Proud Facebook virgin still dedicated to the pen and paper

When she enthusiastically asked if I was on Facebook she was not to know I have resisted every "innovation" with any whiff of technology since I was about 11, with the possible exception of the ballpoint pen.

Perhaps my mastery of the typewriter and the dial telephone fooled her when she sat near me in the Otago Daily Times newsroom back in the late '70s.

She may not remember my battles with the carbon paper on those rare occasions extra copies of my riveting stories were required for sending to other parts of the country through the Press Association.

I could never reliably sandwich the carbon and the copy paper together correctly for insertion into the typewriter.

Mostly, instead of an extra copy, I produced a useless double-sided offering.

It's possible my vehemently non-smoking former colleague, who now teaches computing, could not see through my cigarette haze whenever I struggled to change my typewriter ribbon.

It was never a straight-forward swap of the old and the new with many grubby times spent winding the new ribbon on to the old spool by hand.

I was quick to tell her I was not on Facebook.

When she suggested it was a great way to share photos, I didn't tell her I had no photos to share and, happily, competent use of any camera still eludes me.

She seemed suitably impressed that I remembered that when we last met, in Wellington in 1999, a photo had been taken of the event, possibly by her husband.

I have a hard copy of it.

On a trip to the Dunedin library the day after her visit, I thought it only fair I should look further into this Facebook thing.

On my search for relevant material, I became sidetracked. I chatted with two people I hadn't seen for ages and wandered into the magazine section where the cover of The Lady featuring Colin Firth being adoringly gazed at by his wife Livia caught my eye.

Fortunately, neither of the two people I met at the library saw me at this point so I did not have to endure any jibes about the appropriateness of the title. (Readers will not be surprised to know I knew nothing of this magazine, even though it has been around since 1885.)Flicking through a few copies, I found an article about composer and suffragette Dame Ethel Smyth which whetted my appetite for more about her.

With the help of library staff I was able to find one of the books written by the redoubtable Dame in 1934 and bought by the library the following year.

I couldn't wait to get the musty smelling offering home. There was nothing showy about its appearance, but I savoured its plain cover, yellow pages, and even tolerated the sinful pencil underlinings.

And what fun.

Dame Ethel would have been in her 70s at the time Female Pipings in Eden was written.

She writes in a lively, often hilarious way, with many a meander, on subjects as diverse as the discrimination against women composers, recollections of Brahms, her involvement with Emmeline Pankhurst and the perils of succumbing to silly footwear fashion.

She is wonderful on the shortcomings of making decisions based on sentimentality or misplaced feelings of kindness which she describes as often a "mere cloak for moral cowardice".

I brought home Facebook for Dummies too, but confess I have paid it little attention.

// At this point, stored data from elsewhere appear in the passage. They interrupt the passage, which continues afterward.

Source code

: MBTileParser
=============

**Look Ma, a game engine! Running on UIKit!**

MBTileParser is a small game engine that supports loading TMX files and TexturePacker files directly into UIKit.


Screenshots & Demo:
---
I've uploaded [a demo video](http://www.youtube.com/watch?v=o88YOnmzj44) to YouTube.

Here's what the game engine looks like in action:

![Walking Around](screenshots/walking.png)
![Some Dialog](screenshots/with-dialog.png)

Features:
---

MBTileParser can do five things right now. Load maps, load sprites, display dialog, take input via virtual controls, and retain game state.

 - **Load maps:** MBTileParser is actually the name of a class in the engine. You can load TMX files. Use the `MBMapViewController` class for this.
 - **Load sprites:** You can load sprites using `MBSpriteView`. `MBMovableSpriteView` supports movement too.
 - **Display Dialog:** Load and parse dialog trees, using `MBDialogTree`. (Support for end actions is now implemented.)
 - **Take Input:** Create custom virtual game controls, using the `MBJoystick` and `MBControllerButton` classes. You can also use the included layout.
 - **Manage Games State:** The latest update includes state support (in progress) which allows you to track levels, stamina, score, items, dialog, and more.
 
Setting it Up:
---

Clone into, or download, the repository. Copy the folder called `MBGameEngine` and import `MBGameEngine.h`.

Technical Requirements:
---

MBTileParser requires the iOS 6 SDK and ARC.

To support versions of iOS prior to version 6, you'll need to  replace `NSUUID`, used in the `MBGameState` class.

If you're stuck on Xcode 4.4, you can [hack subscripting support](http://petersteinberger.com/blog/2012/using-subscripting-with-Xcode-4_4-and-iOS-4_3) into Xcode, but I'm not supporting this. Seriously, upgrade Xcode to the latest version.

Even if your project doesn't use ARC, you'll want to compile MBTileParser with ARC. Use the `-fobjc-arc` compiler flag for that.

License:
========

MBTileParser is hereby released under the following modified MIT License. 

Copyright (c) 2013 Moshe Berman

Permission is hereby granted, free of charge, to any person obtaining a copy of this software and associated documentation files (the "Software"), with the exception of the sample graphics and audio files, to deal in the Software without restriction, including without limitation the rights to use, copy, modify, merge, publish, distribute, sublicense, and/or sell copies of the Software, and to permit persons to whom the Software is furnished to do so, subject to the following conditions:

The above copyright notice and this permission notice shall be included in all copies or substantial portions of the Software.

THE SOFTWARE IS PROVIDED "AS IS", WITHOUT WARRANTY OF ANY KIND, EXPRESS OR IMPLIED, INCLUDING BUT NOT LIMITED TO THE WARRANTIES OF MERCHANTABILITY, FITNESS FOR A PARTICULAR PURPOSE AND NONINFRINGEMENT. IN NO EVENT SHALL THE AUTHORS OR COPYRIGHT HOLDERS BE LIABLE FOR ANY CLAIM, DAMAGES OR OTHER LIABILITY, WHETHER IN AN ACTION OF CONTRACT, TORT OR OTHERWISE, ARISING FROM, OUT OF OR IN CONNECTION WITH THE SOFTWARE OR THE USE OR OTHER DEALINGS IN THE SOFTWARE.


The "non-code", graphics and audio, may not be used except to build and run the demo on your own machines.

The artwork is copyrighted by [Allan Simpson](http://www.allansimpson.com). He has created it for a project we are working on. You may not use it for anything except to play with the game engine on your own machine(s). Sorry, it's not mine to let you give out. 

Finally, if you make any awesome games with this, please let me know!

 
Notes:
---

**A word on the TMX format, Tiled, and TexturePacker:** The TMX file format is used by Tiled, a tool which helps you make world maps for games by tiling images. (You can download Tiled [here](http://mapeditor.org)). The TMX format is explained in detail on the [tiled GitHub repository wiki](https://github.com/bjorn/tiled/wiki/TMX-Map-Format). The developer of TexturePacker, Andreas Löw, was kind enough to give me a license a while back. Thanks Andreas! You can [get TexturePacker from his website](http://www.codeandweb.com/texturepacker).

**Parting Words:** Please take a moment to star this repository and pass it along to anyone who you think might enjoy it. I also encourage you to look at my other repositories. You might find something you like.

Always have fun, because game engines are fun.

I have thought warmly of the library, however, and questioned what seems a petty proposal to save $50,000 a year to change opening hours which might affect about 35,600 people.

We have no way of knowing whether that would mean some people would reduce their library visiting, but that would seem likely when a service is made less accessible.

One of the difficulties for bean counters is that it is not easy to measure the value of anyone using a library.

Those who research serious subjects and go on to great things might be able to place a monetary figure on that, but how does the small but delicious delight I have had from discovering Dame Ethel's book stack up?

In a strange way Ethel's concerns about increasing conformity, for which she wrote "the ownership of the Press by a handful of millionaires is largely to blame" have reinforced my desire to remain a Facebook virgin.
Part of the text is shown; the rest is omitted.